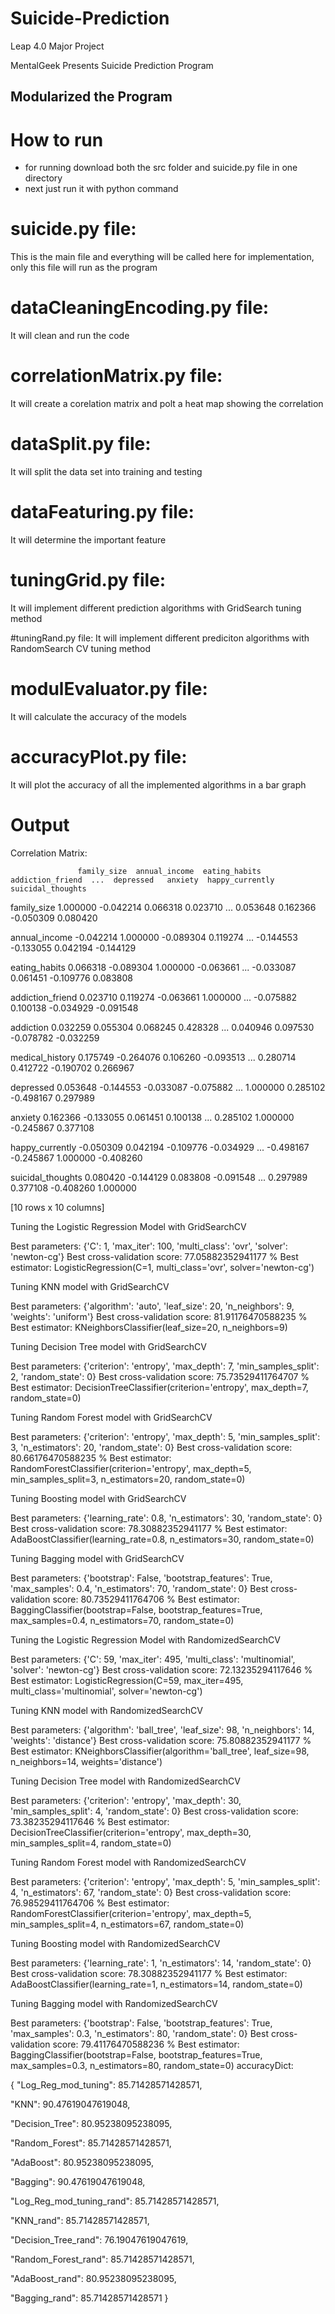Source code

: # Suicide-Prediction
Leap 4.0 Major Project

MentalGeek Presents Suicide Prediction Program

## Modularized the Program 
# How to run
- for running download both the src folder and suicide.py file in one directory
- next just run it with python command

# suicide.py file: 
This is the main file and everything will be called here for implementation, only this file will run as the program

# dataCleaningEncoding.py file:
It will clean and run the code

# correlationMatrix.py file:
It will create a corelation matrix and polt a heat map showing the correlation

# dataSplit.py file:
It will split the data set into training and testing

# dataFeaturing.py file:
It will determine the important feature

# tuningGrid.py file:
It will implement different prediction algorithms with GridSearch tuning method

#tuningRand.py file:
It will implement different prediciton algorithms with RandomSearch CV tuning method

# modulEvaluator.py file: 
It will calculate the accuracy of the models

# accuracyPlot.py file:
It will plot the accuracy of all the implemented algorithms in a bar graph

# Output

Correlation Matrix:

                   family_size  annual_income  eating_habits  addiction_friend  ...  depressed   anxiety  happy_currently  suicidal_thoughts

family_size           1.000000      -0.042214       0.066318          0.023710  ...   0.053648  0.162366        -0.050309           0.080420

annual_income        -0.042214       1.000000      -0.089304          0.119274  ...  -0.144553 -0.133055         0.042194          -0.144129

eating_habits         0.066318      -0.089304       1.000000         -0.063661  ...  -0.033087  0.061451        -0.109776           0.083808

addiction_friend      0.023710       0.119274      -0.063661          1.000000  ...  -0.075882  0.100138        -0.034929          -0.091548

addiction             0.032259       0.055304       0.068245          0.428328  ...   0.040946  0.097530        -0.078782          -0.032259

medical_history       0.175749      -0.264076       0.106260         -0.093513  ...   0.280714  0.412722        -0.190702           0.266967

depressed             0.053648      -0.144553      -0.033087         -0.075882  ...   1.000000  0.285102        -0.498167           0.297989

anxiety               0.162366      -0.133055       0.061451          0.100138  ...   0.285102  1.000000        -0.245867           0.377108

happy_currently      -0.050309       0.042194      -0.109776         -0.034929  ...  -0.498167 -0.245867         1.000000          -0.408260

suicidal_thoughts     0.080420      -0.144129       0.083808         -0.091548  ...   0.297989  0.377108        -0.408260           1.000000

[10 rows x 10 columns]


Tuning the Logistic Regression Model with GridSearchCV

Best parameters:  {'C': 1, 'max_iter': 100, 'multi_class': 'ovr', 'solver': 'newton-cg'}
Best cross-validation score:  77.05882352941177 %
Best estimator:  LogisticRegression(C=1, multi_class='ovr', solver='newton-cg')

Tuning KNN model with GridSearchCV

Best parameters:  {'algorithm': 'auto', 'leaf_size': 20, 'n_neighbors': 9, 'weights': 'uniform'}
Best cross-validation score:  81.91176470588235 %
Best estimator:  KNeighborsClassifier(leaf_size=20, n_neighbors=9)

Tuning Decision Tree model with GridSearchCV

Best parameters:  {'criterion': 'entropy', 'max_depth': 7, 'min_samples_split': 2, 'random_state': 0}
Best cross-validation score:  75.73529411764707 %
Best estimator:  DecisionTreeClassifier(criterion='entropy', max_depth=7, random_state=0)

Tuning Random Forest model with GridSearchCV

Best parameters:  {'criterion': 'entropy', 'max_depth': 5, 'min_samples_split': 3, 'n_estimators': 20, 'random_state': 0}
Best cross-validation score:  80.66176470588235 %
Best estimator:  RandomForestClassifier(criterion='entropy', max_depth=5, min_samples_split=3,
                       n_estimators=20, random_state=0)

Tuning Boosting model with GridSearchCV

Best parameters:  {'learning_rate': 0.8, 'n_estimators': 30, 'random_state': 0}
Best cross-validation score:  78.30882352941177 %
Best estimator:  AdaBoostClassifier(learning_rate=0.8, n_estimators=30, random_state=0)

Tuning Bagging model with GridSearchCV

Best parameters:  {'bootstrap': False, 'bootstrap_features': True, 'max_samples': 0.4, 'n_estimators': 70, 'random_state': 0}
Best cross-validation score:  80.73529411764706 %
Best estimator:  BaggingClassifier(bootstrap=False, bootstrap_features=True, max_samples=0.4,
                  n_estimators=70, random_state=0)

Tuning the Logistic Regression Model with RandomizedSearchCV

Best parameters:  {'C': 59, 'max_iter': 495, 'multi_class': 'multinomial', 'solver': 'newton-cg'}
Best cross-validation score:  72.13235294117646 %
Best estimator:  LogisticRegression(C=59, max_iter=495, multi_class='multinomial',
                   solver='newton-cg')

Tuning KNN model with RandomizedSearchCV

Best parameters:  {'algorithm': 'ball_tree', 'leaf_size': 98, 'n_neighbors': 14, 'weights': 'distance'}
Best cross-validation score:  75.80882352941177 %
Best estimator:  KNeighborsClassifier(algorithm='ball_tree', leaf_size=98, n_neighbors=14,
                     weights='distance')

Tuning Decision Tree model with RandomizedSearchCV

Best parameters:  {'criterion': 'entropy', 'max_depth': 30, 'min_samples_split': 4, 'random_state': 0}
Best cross-validation score:  73.38235294117646 %
Best estimator:  DecisionTreeClassifier(criterion='entropy', max_depth=30, min_samples_split=4,
                       random_state=0)

Tuning Random Forest model with RandomizedSearchCV

Best parameters:  {'criterion': 'entropy', 'max_depth': 5, 'min_samples_split': 4, 'n_estimators': 67, 'random_state': 0}
Best cross-validation score:  76.98529411764706 %
Best estimator:  RandomForestClassifier(criterion='entropy', max_depth=5, min_samples_split=4,
                       n_estimators=67, random_state=0)

Tuning Boosting model with RandomizedSearchCV

Best parameters:  {'learning_rate': 1, 'n_estimators': 14, 'random_state': 0}
Best cross-validation score:  78.30882352941177 %
Best estimator:  AdaBoostClassifier(learning_rate=1, n_estimators=14, random_state=0)

Tuning Bagging model with RandomizedSearchCV

Best parameters:  {'bootstrap': False, 'bootstrap_features': True, 'max_samples': 0.3, 'n_estimators': 80, 'random_state': 0}
Best cross-validation score:  79.41176470588236 %
Best estimator:  BaggingClassifier(bootstrap=False, bootstrap_features=True, max_samples=0.3,
                  n_estimators=80, random_state=0)
accuracyDict:

{
 "Log_Reg_mod_tuning": 85.71428571428571,
 
 "KNN": 90.47619047619048,
 
 "Decision_Tree": 80.95238095238095,
 
 "Random_Forest": 85.71428571428571,
 
 "AdaBoost": 80.95238095238095,
 
 "Bagging": 90.47619047619048,
 
 "Log_Reg_mod_tuning_rand": 85.71428571428571,
 
 "KNN_rand": 85.71428571428571,
 
 "Decision_Tree_rand": 76.19047619047619,
 
 "Random_Forest_rand": 85.71428571428571,
 
 "AdaBoost_rand": 80.95238095238095,
 
 "Bagging_rand": 85.71428571428571
}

○ ○ ○ ○

**ASSIGNMENT:**
For the word "False", show every line of the entries that holds it.

**YOUR SOLUTION:**
Best parameters:  {'bootstrap': False, 'bootstrap_features': True, 'max_samples': 0.4, 'n_estimators': 70, 'random_state': 0}
Best estimator:  BaggingClassifier(bootstrap=False, bootstrap_features=True, max_samples=0.4,
Best parameters:  {'bootstrap': False, 'bootstrap_features': True, 'max_samples': 0.3, 'n_estimators': 80, 'random_state': 0}
Best estimator:  BaggingClassifier(bootstrap=False, bootstrap_features=True, max_samples=0.3,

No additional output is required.